We know more about epidemics than ever before. Now what?

The first reports started coming in by mobile phone. Concerned users in Syria opened up the website of HumanitarianTracker.org and filled out a basic web form. Someone was sick; it looked like polio. Taha Kass-Hout, a co-founder of the platform, recalls how the spotty initial data trickled in. Concerned, he reached out to the Syrian opposition’s aid body — the Assistance Coordination Unit. Soon, they were sending him nightly spreadsheets of reported cases. He and his team manually pulled the figures and updated Humanitarian Tracker’s open source database. Polio, a nearly eradicated disease, had returned to Syria.

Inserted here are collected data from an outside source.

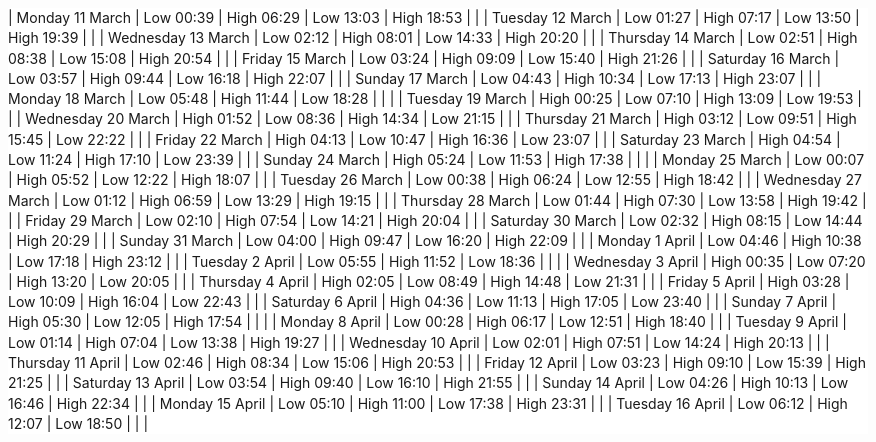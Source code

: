 | Monday 11 March | Low 00:39 | High 06:29 | Low 13:03 | High 18:53 |  |
| Tuesday 12 March | Low 01:27 | High 07:17 | Low 13:50 | High 19:39 |  |
| Wednesday 13 March | Low 02:12 | High 08:01 | Low 14:33 | High 20:20 |  |
| Thursday 14 March | Low 02:51 | High 08:38 | Low 15:08 | High 20:54 |  |
| Friday 15 March | Low 03:24 | High 09:09 | Low 15:40 | High 21:26 |  |
| Saturday 16 March | Low 03:57 | High 09:44 | Low 16:18 | High 22:07 |  |
| Sunday 17 March | Low 04:43 | High 10:34 | Low 17:13 | High 23:07 |  |
| Monday 18 March | Low 05:48 | High 11:44 | Low 18:28 |  |  |
| Tuesday 19 March | High 00:25 | Low 07:10 | High 13:09 | Low 19:53 |  |
| Wednesday 20 March | High 01:52 | Low 08:36 | High 14:34 | Low 21:15 |  |
| Thursday 21 March | High 03:12 | Low 09:51 | High 15:45 | Low 22:22 |  |
| Friday 22 March | High 04:13 | Low 10:47 | High 16:36 | Low 23:07 |  |
| Saturday 23 March | High 04:54 | Low 11:24 | High 17:10 | Low 23:39 |  |
| Sunday 24 March | High 05:24 | Low 11:53 | High 17:38 |  |  |
| Monday 25 March | Low 00:07 | High 05:52 | Low 12:22 | High 18:07 |  |
| Tuesday 26 March | Low 00:38 | High 06:24 | Low 12:55 | High 18:42 |  |
| Wednesday 27 March | Low 01:12 | High 06:59 | Low 13:29 | High 19:15 |  |
| Thursday 28 March | Low 01:44 | High 07:30 | Low 13:58 | High 19:42 |  |
| Friday 29 March | Low 02:10 | High 07:54 | Low 14:21 | High 20:04 |  |
| Saturday 30 March | Low 02:32 | High 08:15 | Low 14:44 | High 20:29 |  |
| Sunday 31 March | Low 04:00 | High 09:47 | Low 16:20 | High 22:09 |  |
| Monday 1 April | Low 04:46 | High 10:38 | Low 17:18 | High 23:12 |  |
| Tuesday 2 April | Low 05:55 | High 11:52 | Low 18:36 |  |  |
| Wednesday 3 April | High 00:35 | Low 07:20 | High 13:20 | Low 20:05 |  |
| Thursday 4 April | High 02:05 | Low 08:49 | High 14:48 | Low 21:31 |  |
| Friday 5 April | High 03:28 | Low 10:09 | High 16:04 | Low 22:43 |  |
| Saturday 6 April | High 04:36 | Low 11:13 | High 17:05 | Low 23:40 |  |
| Sunday 7 April | High 05:30 | Low 12:05 | High 17:54 |  |  |
| Monday 8 April | Low 00:28 | High 06:17 | Low 12:51 | High 18:40 |  |
| Tuesday 9 April | Low 01:14 | High 07:04 | Low 13:38 | High 19:27 |  |
| Wednesday 10 April | Low 02:01 | High 07:51 | Low 14:24 | High 20:13 |  |
| Thursday 11 April | Low 02:46 | High 08:34 | Low 15:06 | High 20:53 |  |
| Friday 12 April | Low 03:23 | High 09:10 | Low 15:39 | High 21:25 |  |
| Saturday 13 April | Low 03:54 | High 09:40 | Low 16:10 | High 21:55 |  |
| Sunday 14 April | Low 04:26 | High 10:13 | Low 16:46 | High 22:34 |  |
| Monday 15 April | Low 05:10 | High 11:00 | Low 17:38 | High 23:31 |  |
| Tuesday 16 April | Low 06:12 | High 12:07 | Low 18:50 |  |  |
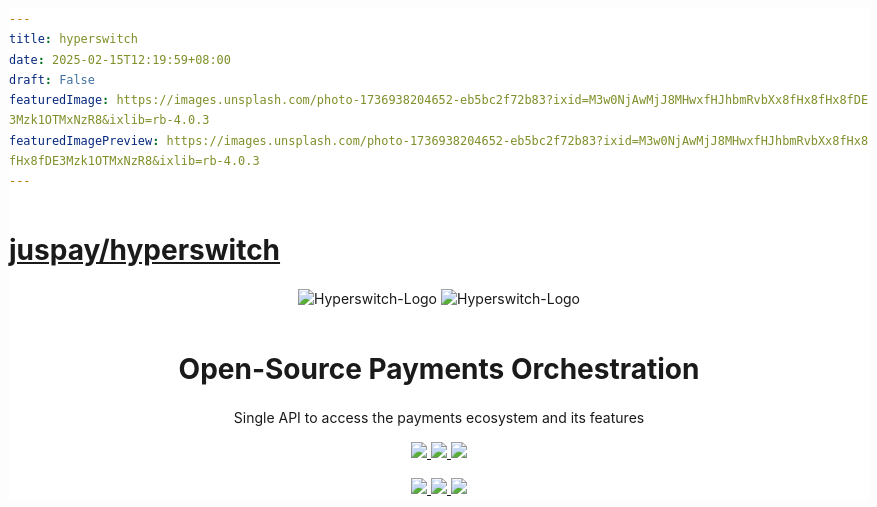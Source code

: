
 ```yaml
---
title: hyperswitch
date: 2025-02-15T12:19:59+08:00
draft: False
featuredImage: https://images.unsplash.com/photo-1736938204652-eb5bc2f72b83?ixid=M3w0NjAwMjJ8MHwxfHJhbmRvbXx8fHx8fHx8fDE3Mzk1OTMxNzR8&ixlib=rb-4.0.3
featuredImagePreview: https://images.unsplash.com/photo-1736938204652-eb5bc2f72b83?ixid=M3w0NjAwMjJ8MHwxfHJhbmRvbXx8fHx8fHx8fDE3Mzk1OTMxNzR8&ixlib=rb-4.0.3
---
```


# [juspay/hyperswitch](https://github.com/juspay/hyperswitch)

<p align="center">
  <img src="./docs/imgs/hyperswitch-logo-dark.svg#gh-dark-mode-only" alt="Hyperswitch-Logo" width="40%" />
  <img src="./docs/imgs/hyperswitch-logo-light.svg#gh-light-mode-only" alt="Hyperswitch-Logo" width="40%" />
</p>

<h1 align="center">Open-Source Payments Orchestration</h1>

<div align="center" >
Single API to access the payments ecosystem and its features
</div>

<p align="center">
  <a href="https://github.com/juspay/hyperswitch/actions?query=workflow%3ACI+branch%3Amain">
    <img src="https://github.com/juspay/hyperswitch/workflows/CI-push/badge.svg" />
  </a>
  <a href="https://github.com/juspay/hyperswitch/blob/main/LICENSE">
    <img src="https://img.shields.io/github/license/juspay/hyperswitch" />
  </a>
  <a href="https://github.com/juspay/hyperswitch/blob/main/LICENSE">
    <img src="https://img.shields.io/badge/Made_in-Rust-orange" />
  </a>
  
  
</p>
<p align="center">
  <a href="https://www.linkedin.com/company/hyperswitch/">
    <img src="https://img.shields.io/badge/follow-hyperswitch-blue?logo=linkedin&labelColor=grey"/>
  </a>
  <a href="https://x.com/hyperswitchio">
    <img src="https://img.shields.io/badge/follow-%40hyperswitchio-white?logo=x&labelColor=grey"/>
  </a>
  <a href="https://join.slack.com/t/hyperswitch-io/shared_invite/zt-2jqxmpsbm-WXUENx022HjNEy~Ark7Orw">
    <img src="https://img.shields.io/badge/chat-on_slack-blue?logo=slack&labelColor=grey&color=%233f0e40"/>
  </a>
</p>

Within months, it was clear that crowdsourced reports such as this had noticed something that traditional epidemic surveillance systems had missed — or at least vastly underestimated. The World Health Organization reported 36 cases of polio in 2013-14. Researchers writing in the Annals of Global Health found 46 more using nontraditional surveillance methods, including data collected by Humanitarian Tracker.

The key to spotting the outbreak was what Kass-Hout calls the data “mosaic effect.” WHO polio surveillance relies heavily on government data from confirmed cases of a disease. But those monitoring networks have blind spots: where health systems have collapsed, where states are weak, where medical testing centers are lacking or where politics gets in the way.